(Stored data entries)
__________________________________________________

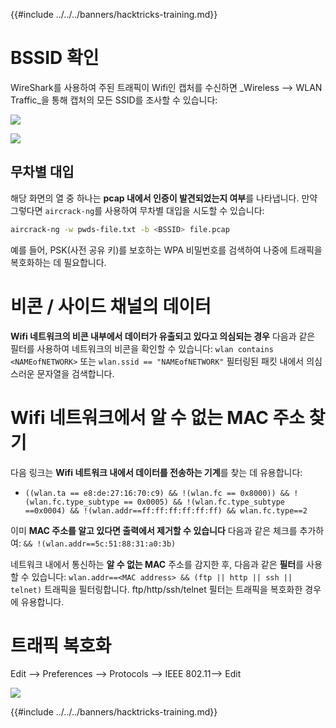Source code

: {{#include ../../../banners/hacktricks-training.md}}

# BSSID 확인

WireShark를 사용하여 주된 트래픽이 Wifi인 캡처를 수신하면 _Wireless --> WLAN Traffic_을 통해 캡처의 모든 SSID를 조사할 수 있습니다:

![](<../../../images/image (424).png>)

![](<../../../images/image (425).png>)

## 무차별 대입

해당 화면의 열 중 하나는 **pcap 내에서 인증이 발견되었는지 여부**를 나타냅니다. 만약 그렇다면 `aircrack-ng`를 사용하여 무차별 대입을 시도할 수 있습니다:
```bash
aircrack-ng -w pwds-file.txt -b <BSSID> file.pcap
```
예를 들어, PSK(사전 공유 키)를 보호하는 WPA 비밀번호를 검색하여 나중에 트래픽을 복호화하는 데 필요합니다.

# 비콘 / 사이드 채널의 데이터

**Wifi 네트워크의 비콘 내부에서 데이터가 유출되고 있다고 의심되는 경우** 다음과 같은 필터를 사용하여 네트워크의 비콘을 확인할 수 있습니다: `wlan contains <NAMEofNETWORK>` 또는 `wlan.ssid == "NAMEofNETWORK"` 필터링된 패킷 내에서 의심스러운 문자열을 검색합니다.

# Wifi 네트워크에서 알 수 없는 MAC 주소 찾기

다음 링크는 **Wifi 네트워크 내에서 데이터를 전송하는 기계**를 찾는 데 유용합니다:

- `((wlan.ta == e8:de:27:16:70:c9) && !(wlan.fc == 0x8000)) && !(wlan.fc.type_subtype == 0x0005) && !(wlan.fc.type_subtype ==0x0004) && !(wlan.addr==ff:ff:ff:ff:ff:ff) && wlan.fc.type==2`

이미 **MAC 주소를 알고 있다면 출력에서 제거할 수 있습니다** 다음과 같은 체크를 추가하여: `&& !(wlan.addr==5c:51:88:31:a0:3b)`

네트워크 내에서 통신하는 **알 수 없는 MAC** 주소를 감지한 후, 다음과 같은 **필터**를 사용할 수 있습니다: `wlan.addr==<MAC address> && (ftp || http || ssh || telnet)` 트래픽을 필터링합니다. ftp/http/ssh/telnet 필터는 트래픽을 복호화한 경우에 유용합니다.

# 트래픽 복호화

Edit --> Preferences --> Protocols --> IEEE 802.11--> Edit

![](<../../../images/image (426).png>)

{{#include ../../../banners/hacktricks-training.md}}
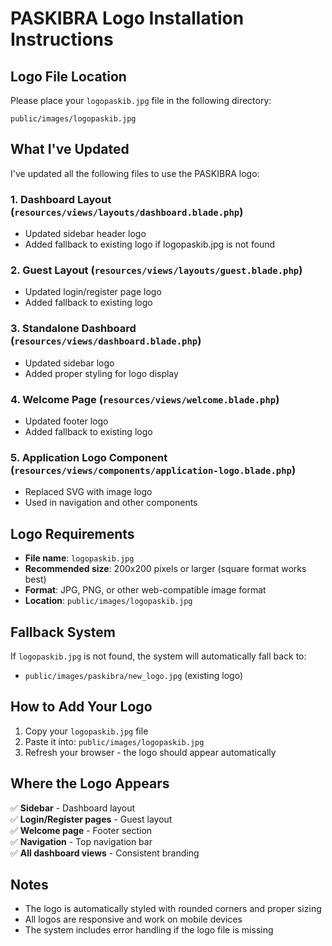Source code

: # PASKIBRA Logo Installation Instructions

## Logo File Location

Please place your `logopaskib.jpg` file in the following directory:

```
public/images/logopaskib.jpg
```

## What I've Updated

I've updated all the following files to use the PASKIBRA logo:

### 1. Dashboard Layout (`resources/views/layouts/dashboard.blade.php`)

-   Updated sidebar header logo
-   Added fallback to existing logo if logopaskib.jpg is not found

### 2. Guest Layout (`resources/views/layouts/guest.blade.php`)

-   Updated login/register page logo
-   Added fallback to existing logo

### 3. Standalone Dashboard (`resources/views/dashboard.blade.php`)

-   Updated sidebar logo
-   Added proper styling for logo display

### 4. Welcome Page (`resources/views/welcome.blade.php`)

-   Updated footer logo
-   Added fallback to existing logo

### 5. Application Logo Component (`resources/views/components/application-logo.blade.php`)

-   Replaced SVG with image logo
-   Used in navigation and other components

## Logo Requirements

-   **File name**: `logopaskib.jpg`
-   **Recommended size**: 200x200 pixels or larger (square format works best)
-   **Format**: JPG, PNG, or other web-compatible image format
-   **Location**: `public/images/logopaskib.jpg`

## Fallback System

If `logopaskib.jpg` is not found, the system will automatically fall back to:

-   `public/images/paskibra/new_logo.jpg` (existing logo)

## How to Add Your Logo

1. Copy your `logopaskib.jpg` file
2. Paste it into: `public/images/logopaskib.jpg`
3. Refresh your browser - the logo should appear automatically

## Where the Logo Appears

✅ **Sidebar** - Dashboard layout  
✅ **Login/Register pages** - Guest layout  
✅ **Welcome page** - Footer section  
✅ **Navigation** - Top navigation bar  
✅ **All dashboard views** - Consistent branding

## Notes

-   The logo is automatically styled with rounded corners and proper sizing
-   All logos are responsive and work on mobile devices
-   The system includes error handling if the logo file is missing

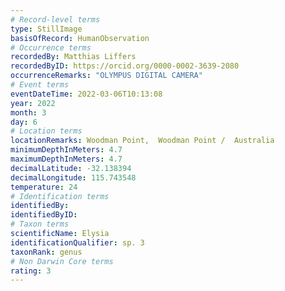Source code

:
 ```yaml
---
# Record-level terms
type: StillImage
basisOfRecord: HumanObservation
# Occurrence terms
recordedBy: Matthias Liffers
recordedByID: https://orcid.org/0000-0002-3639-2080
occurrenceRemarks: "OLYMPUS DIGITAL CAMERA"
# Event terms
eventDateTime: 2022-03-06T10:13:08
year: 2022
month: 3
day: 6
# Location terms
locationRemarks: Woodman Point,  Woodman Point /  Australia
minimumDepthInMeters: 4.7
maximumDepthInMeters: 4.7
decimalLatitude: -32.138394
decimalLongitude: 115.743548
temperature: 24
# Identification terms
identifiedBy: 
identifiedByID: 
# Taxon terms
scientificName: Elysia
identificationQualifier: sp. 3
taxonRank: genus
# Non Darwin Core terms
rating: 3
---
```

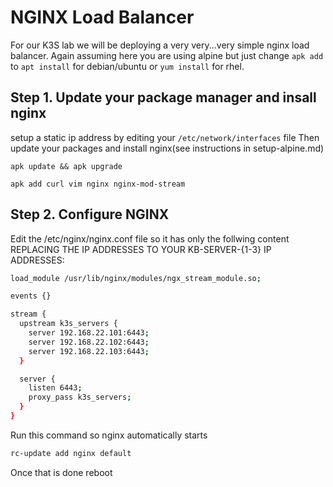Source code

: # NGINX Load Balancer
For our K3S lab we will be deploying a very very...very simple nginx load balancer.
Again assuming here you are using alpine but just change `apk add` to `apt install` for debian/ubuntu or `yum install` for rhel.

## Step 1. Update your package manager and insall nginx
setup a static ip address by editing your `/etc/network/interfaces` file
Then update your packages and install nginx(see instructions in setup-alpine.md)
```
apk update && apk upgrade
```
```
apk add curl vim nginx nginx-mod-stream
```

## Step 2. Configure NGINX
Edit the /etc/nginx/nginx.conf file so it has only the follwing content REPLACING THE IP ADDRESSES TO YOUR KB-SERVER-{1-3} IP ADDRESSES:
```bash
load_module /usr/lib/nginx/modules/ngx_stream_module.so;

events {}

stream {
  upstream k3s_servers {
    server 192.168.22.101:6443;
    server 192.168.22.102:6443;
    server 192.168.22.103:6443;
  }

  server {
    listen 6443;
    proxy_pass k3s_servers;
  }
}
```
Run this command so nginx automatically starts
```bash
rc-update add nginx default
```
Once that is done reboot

__________________________________________________

**Task requirements**
Please output all the records above exactly, leaving out every picture.

**Task answer**
Source code

: {{#include ../../../banners/hacktricks-training.md}}

# BSSID 확인

WireShark를 사용하여 주된 트래픽이 Wifi인 캡처를 수신하면 _Wireless --> WLAN Traffic_을 통해 캡처의 모든 SSID를 조사할 수 있습니다:

![](<../../../images/image (424).png>)

![](<../../../images/image (425).png>)

## 무차별 대입

해당 화면의 열 중 하나는 **pcap 내에서 인증이 발견되었는지 여부**를 나타냅니다. 만약 그렇다면 `aircrack-ng`를 사용하여 무차별 대입을 시도할 수 있습니다:
```bash
aircrack-ng -w pwds-file.txt -b <BSSID> file.pcap
```
예를 들어, PSK(사전 공유 키)를 보호하는 WPA 비밀번호를 검색하여 나중에 트래픽을 복호화하는 데 필요합니다.

# 비콘 / 사이드 채널의 데이터

**Wifi 네트워크의 비콘 내부에서 데이터가 유출되고 있다고 의심되는 경우** 다음과 같은 필터를 사용하여 네트워크의 비콘을 확인할 수 있습니다: `wlan contains <NAMEofNETWORK>` 또는 `wlan.ssid == "NAMEofNETWORK"` 필터링된 패킷 내에서 의심스러운 문자열을 검색합니다.

# Wifi 네트워크에서 알 수 없는 MAC 주소 찾기

다음 링크는 **Wifi 네트워크 내에서 데이터를 전송하는 기계**를 찾는 데 유용합니다:

- `((wlan.ta == e8:de:27:16:70:c9) && !(wlan.fc == 0x8000)) && !(wlan.fc.type_subtype == 0x0005) && !(wlan.fc.type_subtype ==0x0004) && !(wlan.addr==ff:ff:ff:ff:ff:ff) && wlan.fc.type==2`

이미 **MAC 주소를 알고 있다면 출력에서 제거할 수 있습니다** 다음과 같은 체크를 추가하여: `&& !(wlan.addr==5c:51:88:31:a0:3b)`

네트워크 내에서 통신하는 **알 수 없는 MAC** 주소를 감지한 후, 다음과 같은 **필터**를 사용할 수 있습니다: `wlan.addr==<MAC address> && (ftp || http || ssh || telnet)` 트래픽을 필터링합니다. ftp/http/ssh/telnet 필터는 트래픽을 복호화한 경우에 유용합니다.

# 트래픽 복호화

Edit --> Preferences --> Protocols --> IEEE 802.11--> Edit

![](<../../../images/image (426).png>)

{{#include ../../../banners/hacktricks-training.md}}
Source code

: # PASKIBRA Logo Installation Instructions

## Logo File Location

Please place your `logopaskib.jpg` file in the following directory:

```
public/images/logopaskib.jpg
```

## What I've Updated

I've updated all the following files to use the PASKIBRA logo:

### 1. Dashboard Layout (`resources/views/layouts/dashboard.blade.php`)

-   Updated sidebar header logo
-   Added fallback to existing logo if logopaskib.jpg is not found

### 2. Guest Layout (`resources/views/layouts/guest.blade.php`)

-   Updated login/register page logo
-   Added fallback to existing logo

### 3. Standalone Dashboard (`resources/views/dashboard.blade.php`)

-   Updated sidebar logo
-   Added proper styling for logo display

### 4. Welcome Page (`resources/views/welcome.blade.php`)

-   Updated footer logo
-   Added fallback to existing logo

### 5. Application Logo Component (`resources/views/components/application-logo.blade.php`)

-   Replaced SVG with image logo
-   Used in navigation and other components

## Logo Requirements

-   **File name**: `logopaskib.jpg`
-   **Recommended size**: 200x200 pixels or larger (square format works best)
-   **Format**: JPG, PNG, or other web-compatible image format
-   **Location**: `public/images/logopaskib.jpg`

## Fallback System

If `logopaskib.jpg` is not found, the system will automatically fall back to:

-   `public/images/paskibra/new_logo.jpg` (existing logo)

## How to Add Your Logo

1. Copy your `logopaskib.jpg` file
2. Paste it into: `public/images/logopaskib.jpg`
3. Refresh your browser - the logo should appear automatically

## Where the Logo Appears

✅ **Sidebar** - Dashboard layout  
✅ **Login/Register pages** - Guest layout  
✅ **Welcome page** - Footer section  
✅ **Navigation** - Top navigation bar  
✅ **All dashboard views** - Consistent branding

## Notes

-   The logo is automatically styled with rounded corners and proper sizing
-   All logos are responsive and work on mobile devices
-   The system includes error handling if the logo file is missing

Source code

:
 ```yaml
---
# Record-level terms
type: StillImage
basisOfRecord: HumanObservation
# Occurrence terms
recordedBy: Matthias Liffers
recordedByID: https://orcid.org/0000-0002-3639-2080
occurrenceRemarks: "OLYMPUS DIGITAL CAMERA"
# Event terms
eventDateTime: 2022-03-06T10:13:08
year: 2022
month: 3
day: 6
# Location terms
locationRemarks: Woodman Point,  Woodman Point /  Australia
minimumDepthInMeters: 4.7
maximumDepthInMeters: 4.7
decimalLatitude: -32.138394
decimalLongitude: 115.743548
temperature: 24
# Identification terms
identifiedBy: 
identifiedByID: 
# Taxon terms
scientificName: Elysia
identificationQualifier: sp. 3
taxonRank: genus
# Non Darwin Core terms
rating: 3
---
```

Source code

: # NGINX Load Balancer
For our K3S lab we will be deploying a very very...very simple nginx load balancer.
Again assuming here you are using alpine but just change `apk add` to `apt install` for debian/ubuntu or `yum install` for rhel.

## Step 1. Update your package manager and insall nginx
setup a static ip address by editing your `/etc/network/interfaces` file
Then update your packages and install nginx(see instructions in setup-alpine.md)
```
apk update && apk upgrade
```
```
apk add curl vim nginx nginx-mod-stream
```

## Step 2. Configure NGINX
Edit the /etc/nginx/nginx.conf file so it has only the follwing content REPLACING THE IP ADDRESSES TO YOUR KB-SERVER-{1-3} IP ADDRESSES:
```bash
load_module /usr/lib/nginx/modules/ngx_stream_module.so;

events {}

stream {
  upstream k3s_servers {
    server 192.168.22.101:6443;
    server 192.168.22.102:6443;
    server 192.168.22.103:6443;
  }

  server {
    listen 6443;
    proxy_pass k3s_servers;
  }
}
```
Run this command so nginx automatically starts
```bash
rc-update add nginx default
```
Once that is done reboot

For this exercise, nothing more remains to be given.